Thanks for the suggestion. It's the base I'm working on, at the moment. I think I might have it figured out. I sprayed the base with clear again, then used another brown wash in the cracks between the stones. It's looking better. I'll get it, I'm sure. 

I just got the aves putty in today. I did some seam filling on the sarcophagus as well. I think the Aves is pretty good. It seems easier to use than Squadron. I like the way it "works". I just need to get used to knowing which tools to use for applying it. I have a set of wax carvers that seem like they'll work pretty well.


----------



## Zombie_61 (Apr 21, 2004)

One tip about using Aves Apoxie Sculpt--after mixing it thoroughly, let it sit for about 30 minutes before using it; doing this greatly reduces the chances of it sticking to tools and fingers as you're working it.
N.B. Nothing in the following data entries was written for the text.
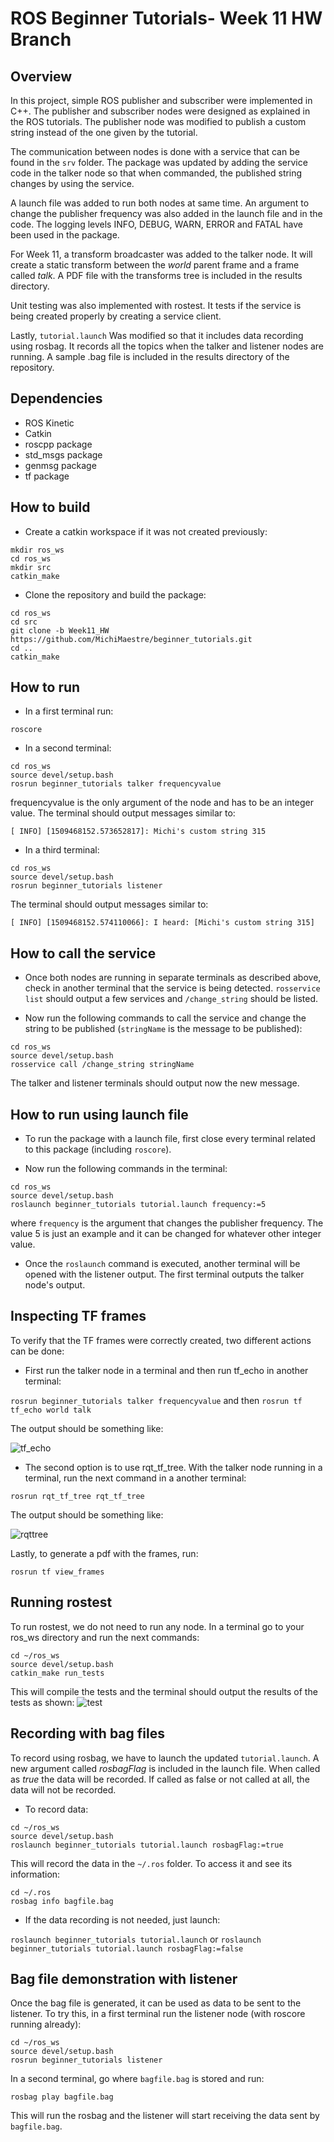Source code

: # ROS Beginner Tutorials- Week 11 HW Branch

## Overview

In this project, simple ROS publisher and subscriber were implemented in C++. The publisher and subscriber nodes were designed as explained in the ROS tutorials. The publisher node was modified to publish a custom string instead of the one given by the tutorial.

The communication between nodes is done with a service that can be found in the `srv` folder. The package was updated by adding the service code in the talker node so that when commanded, the published string changes by using the service.

A launch file was added to run both nodes at same time. An argument to change the publisher frequency was also added in the launch file and in the code.
The logging levels INFO, DEBUG, WARN, ERROR and FATAL have been used in the package. 

For Week 11, a transform broadcaster was added to the talker node. It will create a static transform between the _world_ parent frame and a frame called _talk_. A PDF file with the transforms tree is included in the results directory.

Unit testing was also implemented with rostest. It tests if the service is being created properly by creating a service client.

Lastly, `tutorial.launch` Was modified so that it includes data recording using rosbag. It records all the topics when the talker and listener nodes are running. A sample .bag file is included in the results directory of the repository.


## Dependencies

* ROS Kinetic
* Catkin
* roscpp package
* std_msgs package
* genmsg package
* tf package

## How to build

* Create a catkin workspace if it was not created previously:

```
mkdir ros_ws
cd ros_ws
mkdir src
catkin_make
```
* Clone the repository and build the package:
```
cd ros_ws
cd src
git clone -b Week11_HW https://github.com/MichiMaestre/beginner_tutorials.git
cd ..
catkin_make
```

## How to run

* In a first terminal run:

```
roscore
```
* In a second terminal:
```
cd ros_ws
source devel/setup.bash
rosrun beginner_tutorials talker frequencyvalue
```
frequencyvalue is the only argument of the node and has to be an integer value. The terminal should output messages similar to:

`[ INFO] [1509468152.573652817]: Michi's custom string 315`

* In a third terminal:
```
cd ros_ws
source devel/setup.bash
rosrun beginner_tutorials listener
```
The terminal should output messages similar to:

`[ INFO] [1509468152.574110066]: I heard: [Michi's custom string 315]`


## How to call the service

* Once both nodes are running in separate terminals as described above, check in another terminal that the service is being detected. `rosservice list` should output a few services and `/change_string` should be listed.

* Now run the following commands to call the service and change the string to be published (`stringName` is the message to be published):
```
cd ros_ws
source devel/setup.bash
rosservice call /change_string stringName
```
The talker and listener terminals should output now the new message.

## How to run using launch file

* To run the package with a launch file, first close every terminal related to this package (including `roscore`).

* Now run the following commands in the terminal:
```
cd ros_ws
source devel/setup.bash
roslaunch beginner_tutorials tutorial.launch frequency:=5
```
where `frequency` is the argument that changes the publisher frequency. The value 5 is just an example and it can be changed for whatever other integer value.

* Once the `roslaunch` command is executed, another terminal will be opened with the listener output. The first terminal outputs the talker node's output.

## Inspecting TF frames

To verify that the TF frames were correctly created, two different actions can be done:

* First run the talker node in a terminal and then run tf_echo in another terminal:

`rosrun beginner_tutorials talker frequencyvalue` and then `rosrun tf tf_echo world talk`

The output should be something like:

![tf_echo](https://github.com/MichiMaestre/beginner_tutorials/blob/Week11_HW/imgs/tf_echo.png)

* The second option is to use rqt_tf_tree. With the talker node running in a terminal, run the next command in a another terminal:

```
rosrun rqt_tf_tree rqt_tf_tree 
```

The output should be something like:

![rqttree](https://github.com/MichiMaestre/beginner_tutorials/blob/Week11_HW/imgs/rqt_tree.png)

Lastly, to generate a pdf with the frames, run:

```
rosrun tf view_frames
```

## Running rostest

To run rostest, we do not need to run any node. In a terminal go to your ros_ws directory and run the next commands:

```
cd ~/ros_ws
source devel/setup.bash
catkin_make run_tests
```

This will compile the tests and the terminal should output the results of the tests as shown:
![test](https://github.com/MichiMaestre/beginner_tutorials/blob/Week11_HW/imgs/rostest.png)

## Recording with bag files

To record using rosbag, we have to launch the updated `tutorial.launch`. A new argument called _rosbagFlag_ is included in the launch file. When called as _true_ the data will be recorded. If called as false or not called at all, the data will not be recorded.

* To record data:

```
cd ~/ros_ws
source devel/setup.bash
roslaunch beginner_tutorials tutorial.launch rosbagFlag:=true
```
This will record the data in the `~/.ros` folder. To access it and see its information:

```
cd ~/.ros
rosbag info bagfile.bag
```

* If the data recording is not needed, just launch:

`roslaunch beginner_tutorials tutorial.launch` or `roslaunch beginner_tutorials tutorial.launch rosbagFlag:=false`

## Bag file demonstration with listener

Once the bag file is generated, it can be used as data to be sent to the listener. To try this, in a first terminal run the listener node (with roscore running already):

```
cd ~/ros_ws
source devel/setup.bash
rosrun beginner_tutorials listener
```

In a second terminal, go where `bagfile.bag` is stored and run:

`rosbag play bagfile.bag`

This will run the rosbag and the listener will start receiving the data sent by `bagfile.bag`.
Also, a little water goes a long way when it comes to smoothing--too much, and you'll end up with a gooey mess instead of clean sculpting and seam finishing.

Oops, I guess that's _two_ tips.


----------



## kit-junkie (Apr 8, 2005)

Thanks for the tips! I didn't wait for long after it was mixed and it was pretty sticky. I used the Aves solvent on a Q-Tip, to smooth it. I'll use water next time and save the solvent for when it's really needed.


----------



## Zombie_61 (Apr 21, 2004)

kit-junkie said:


> Thanks for the tips! I didn't wait for long after it was mixed and it was pretty sticky.


Always happy to share what little knowledge I have.  I had the same problem when I first tried to use it; 30 minutes of patience makes all the difference in the world.



kit-junkie said:


> I used the Aves solvent on a Q-Tip, to smooth it. I'll use water next time and save the solvent for when it's really needed.


I bought a small container of solvent when I bought the Aves (just in case) and I haven't had to use it yet. As long as the Aves is still workable, water works just fine.


----------



## kit-junkie (Apr 8, 2005)

*Progress shot 2*










Here's the next shot. I don't know if you can tell, but there's a hint of gold dry brushed in a few places. You can barely see it on the center line of the lid and on the hammer(?) thing in the hand. I'm going to coat the sarcophagus with clear matte before I do the bandages in and on it. I have to think about he best way to pull that off. I think I'm going with masking fluid, but I've not used it before. I'll probably need to use it for th mummy as well. Any tips on that?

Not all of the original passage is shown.